The node evicted the pod due to resource pressure.

```bash
# Check which nodes have pressure
kubectl get nodes -o custom-columns=NAME:.metadata.name,STATUS:.status.conditions[-1].type

# Clean up evicted pods
kubectl get pods -A | grep Evicted | awk '{print $2 " -n " $1}' | xargs -L1 kubectl delete pod
```

## Kurtosis-specific pod types

| Pod pattern | Component | Image source |
|-------------|-----------|-------------|
| `kurtosis-engine-*` | Engine server | `engine/server/Dockerfile` |
| `kurtosis-api` (in `kt-*` namespaces) | API Container (APIC) | `core/server/Dockerfile` |
| `kurtosis-logs-collector-*` | Fluentbit DaemonSet | Pulled from registry |
| `kurtosis-logs-aggregator-*` | Vector deployment | Pulled from registry |
| `remove-dir-pod-*` | Fluentbit cleanup pods | busybox |
| `files-artifact-expander` (init container) | Files artifacts | `core/files_artifacts_expander/Dockerfile` |

## Engine start failures

If `kurtosis engine start` fails:

1. Check if old kurtosis namespaces exist: `kubectl get ns | grep kurtosis`
2. Delete them: `kubectl get ns | grep kurtosis | awk '{print $1}' | xargs -r kubectl delete ns`
3. Retry engine start

## Logs collector issues

The logs collector is a DaemonSet that runs on every node.

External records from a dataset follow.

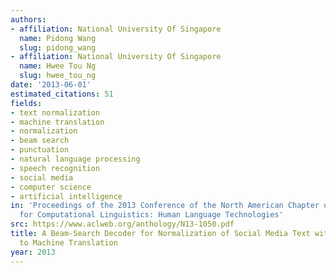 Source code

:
 ```yaml
---
authors:
- affiliation: National University Of Singapore
  name: Pidong Wang
  slug: pidong_wang
- affiliation: National University Of Singapore
  name: Hwee Tou Ng
  slug: hwee_tou_ng
date: '2013-06-01'
estimated_citations: 51
fields:
- text normalization
- machine translation
- normalization
- beam search
- punctuation
- natural language processing
- speech recognition
- social media
- computer science
- artificial intelligence
in: 'Proceedings of the 2013 Conference of the North American Chapter of the Association
  for Computational Linguistics: Human Language Technologies'
src: https://www.aclweb.org/anthology/N13-1050.pdf
title: A Beam-Search Decoder for Normalization of Social Media Text with Application
  to Machine Translation
year: 2013
---
```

If some nodes are unhealthy:

```bash
# Check DaemonSet status
kubectl get ds -A | grep kurtosis

# See which pods are not running
kubectl get pods -A | grep logs-collector | grep -v Running
```

Nodes with DiskPressure or other taints may not schedule collector pods — this is expected and the engine should start with a warning about partially degraded collection.